Testing

Setting up development environment locally

Follow our installation instructions and set up a suitable environment to build statsmodels from source. We recommend that you develop using a development install of statsmodels in a venv by running:

python -m venv .venv
python -m pip install -e ".[develop]"

from the root directory of the git repository. The flag -e is for editable.

This command compiles the C code and add statsmodels to your activate python environment by creating links from your python environment’s libraries to the statsmodels source code. Therefore, changes to pure python code will be immediately available to the user without a re-install. Changes to C code or Cython code require rerunning python -m pip install -e ".[develop]" before these changes are available.

Test Driven Development

We strive to follow a Test Driven Development (TDD) pattern. All models or statistical functions that are added to the main code base are to have tests versus an existing statistical package, if possible.

Introduction to pytest

Like many packages, statsmodels uses the pytest testing system and the convenient extensions in numpy.testing. Pytest will find any file, directory, function, or class name that starts with test or Test (classes only). Test function should start with test, test classes should start with Test. These functions and classes should be placed in files with names beginning with test in a directory called tests.

Running Tests

Test are run from the command line by calling pytest. Directly running tests using pytest requires that statsmodels is installed using python -m pip install -e ".[develop]" as described above.

Tests can be run at different levels of granularity:

  • Project level, which runs all tests. Running the entire test suite is slow and normally this would only be needed if making deep changes to statsmodels.

pytest statsmodels
  • Folder level, which runs all tests below a folder

pytest statsmodels/regression/tests
  • File level, which runs all tests in a file

pytest statsmodels/regression/tests/test_regression.py
  • Class level, which runs all tests in a class

pytest statsmodels/regression/tests/test_regression.py::TestOLS
  • Test level, which runs a single test. The first example runs a test in a class. The second runs a stand alone test.

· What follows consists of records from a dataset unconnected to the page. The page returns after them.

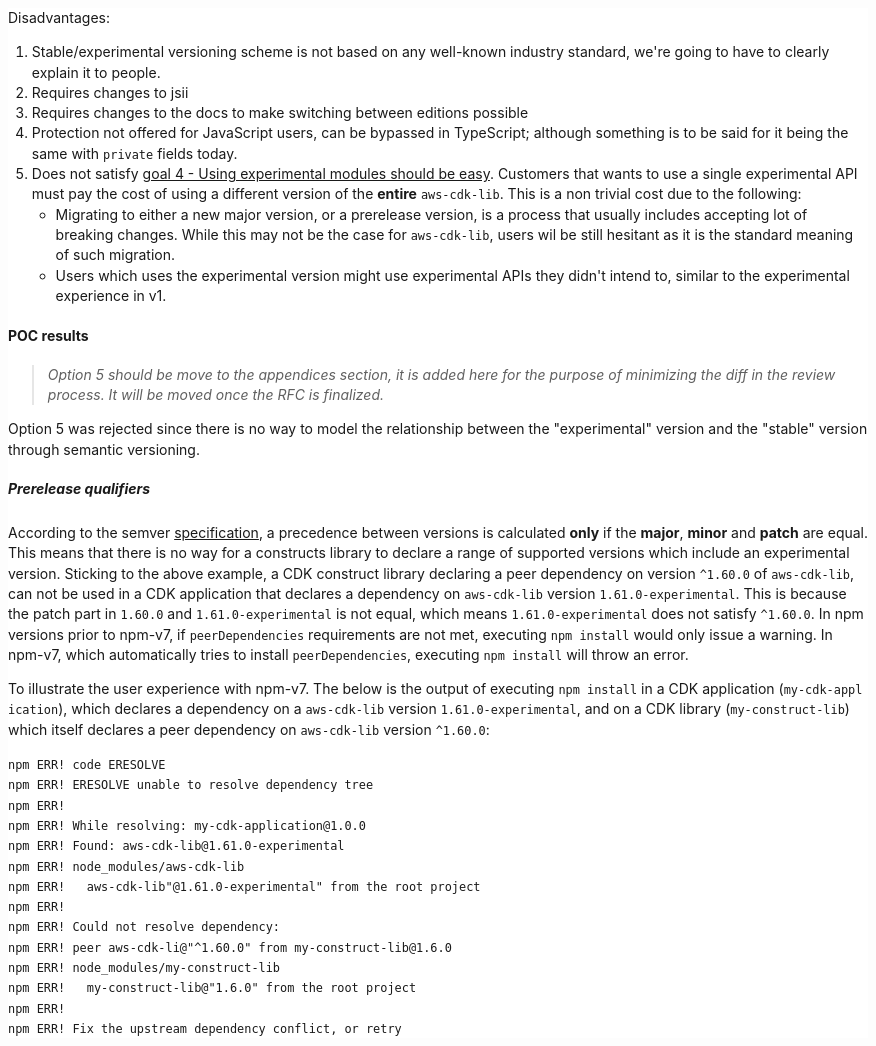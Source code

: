 Disadvantages:

1. Stable/experimental versioning scheme is not based on any well-known industry
   standard, we're going to have to clearly explain it to people.
2. Requires changes to jsii
3. Requires changes to the docs to make switching between editions possible
4. Protection not offered for JavaScript users, can be bypassed in TypeScript;
   although something is to be said for it being the same with `private` fields
   today.
5. Does not satisfy
   [goal 4 - Using experimental modules should be easy](#4-using-experimental-modules-should-be-easy).
   Customers that wants to use a single experimental API must pay the cost of
   using a different version of the **entire** `aws-cdk-lib`. This is a non
   trivial cost due to the following:
   - Migrating to either a new major version, or a prerelease version, is a
     process that usually includes accepting lot of breaking changes. While this
     may not be the case for `aws-cdk-lib`, users wil be still hesitant as it is
     the standard meaning of such migration.
   - Users which uses the experimental version might use experimental APIs they
     didn't intend to, similar to the experimental experience in v1.

#### POC results

> _Option 5 should be move to the appendices section, it is added here for the
> purpose of minimizing the diff in the review process. It will be moved once
> the RFC is finalized._

Option 5 was rejected since there is no way to model the relationship between
the "experimental" version and the "stable" version through semantic versioning.

##### Prerelease qualifiers

According to the semver [specification](https://semver.org/#spec-item-11), a
precedence between versions is calculated **only** if the **major**, **minor**
and **patch** are equal. This means that there is no way for a constructs
library to declare a range of supported versions which include an experimental
version. Sticking to the above example, a CDK construct library declaring a peer
dependency on version `^1.60.0` of `aws-cdk-lib`, can not be used in a CDK
application that declares a dependency on `aws-cdk-lib` version
`1.61.0-experimental`. This is because the patch part in `1.60.0` and
`1.61.0-experimental` is not equal, which means `1.61.0-experimental` does not
satisfy `^1.60.0`. In npm versions prior to npm-v7, if `peerDependencies`
requirements are not met, executing `npm install` would only issue a warning. In
npm-v7, which automatically tries to install `peerDependencies`, executing
`npm install` will throw an error.

To illustrate the user experience with npm-v7. The below is the output of
executing `npm install` in a CDK application (`my-cdk-application`), which
declares a dependency on a `aws-cdk-lib` version `1.61.0-experimental`, and on a
CDK library (`my-construct-lib`) which itself declares a peer dependency on
`aws-cdk-lib` version `^1.60.0`:

```
npm ERR! code ERESOLVE
npm ERR! ERESOLVE unable to resolve dependency tree
npm ERR!
npm ERR! While resolving: my-cdk-application@1.0.0
npm ERR! Found: aws-cdk-lib@1.61.0-experimental
npm ERR! node_modules/aws-cdk-lib
npm ERR!   aws-cdk-lib"@1.61.0-experimental" from the root project
npm ERR!
npm ERR! Could not resolve dependency:
npm ERR! peer aws-cdk-li@"^1.60.0" from my-construct-lib@1.6.0
npm ERR! node_modules/my-construct-lib
npm ERR!   my-construct-lib@"1.6.0" from the root project
npm ERR!
npm ERR! Fix the upstream dependency conflict, or retry
```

pytest statsmodels/regression/tests/test_regression.py::TestOLS::test_missing
pytest statsmodels/regression/tests/test_regression.py::test_ridge

How To Write A Test

NumPy provides a good introduction to unit testing with pytest and NumPy extensions here. It is worth a read for some more details. Here, we will document a few conventions we follow that are worth mentioning. Often we want to test a whole model at once rather than just one function, for example. The following is a pared down version test_discrete.py. In this case, several different models with different options need to be tested. The tests look something like

from numpy.testing import assert_almost_equal
import statsmodels.api as sm
from results.results_discrete import Spector

class CheckDiscreteResults(object):
    """
    res2 are the results. res1 are the values from statsmodels
    """

    def test_params(self):
        assert_almost_equal(self.res1.params, self.res2.params, 4)

    decimal_tvalues = 4
    def test_tvalues(self):
        assert_almost_equal(self.res1.params, self.res2.params, self.decimal_tvalues)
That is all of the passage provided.